***** Data in this exercise *****
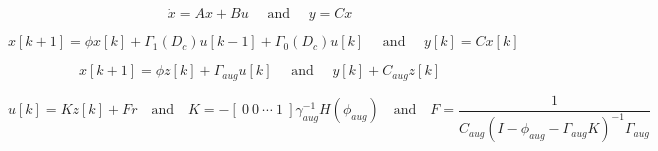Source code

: \begin{equation}
\dot{x}  =  A x  +   B u  \quad{\text{   and   } }\quad  y  =  C x  
\label{eq:code1}
\end{equation}


\begin{equation}
x[k+1]= \phi x [k]+ \Gamma_1(D_c)u[k-1]+\Gamma_0(D_c)u[k] \quad \text{ and } \quad y[k] = C x[k]
\label{eq:code2}
\end{equation}


\begin{equation}
x[k+1]= \phi z [k]+ \Gamma_{aug}u[k] \quad \text{ and } \quad y[k] + C_{aug} z[k]
\label{eq:code3}
\end{equation}


\begin{equation}
u[k] = Kz[k] + Fr \quad \text{and} \quad K = -[ \ 0 \ 0 \ \cdots \ 1 \ ] \gamma_{aug}^{-1} H(\phi_{aug}) \quad \text{and} \quad F = \dfrac{1}{C_{aug} (I-\phi_{aug}-\Gamma_{aug}K)^{-1}\Gamma_{aug}}
\label{eq:code4}
\end{equation}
*****
= Task requirements =
Copy out the lines of the data where the word "quad" can be found.

= Written solution =
\dot{x}  =  A x  +   B u  \quad{\text{   and   } }\quad  y  =  C x  
x[k+1]= \phi x [k]+ \Gamma_1(D_c)u[k-1]+\Gamma_0(D_c)u[k] \quad \text{ and } \quad y[k] = C x[k]
x[k+1]= \phi z [k]+ \Gamma_{aug}u[k] \quad \text{ and } \quad y[k] + C_{aug} z[k]
u[k] = Kz[k] + Fr \quad \text{and} \quad K = -[ \ 0 \ 0 \ \cdots \ 1 \ ] \gamma_{aug}^{-1} H(\phi_{aug}) \quad \text{and} \quad F = \dfrac{1}{C_{aug} (I-\phi_{aug}-\Gamma_{aug}K)^{-1}\Gamma_{aug}}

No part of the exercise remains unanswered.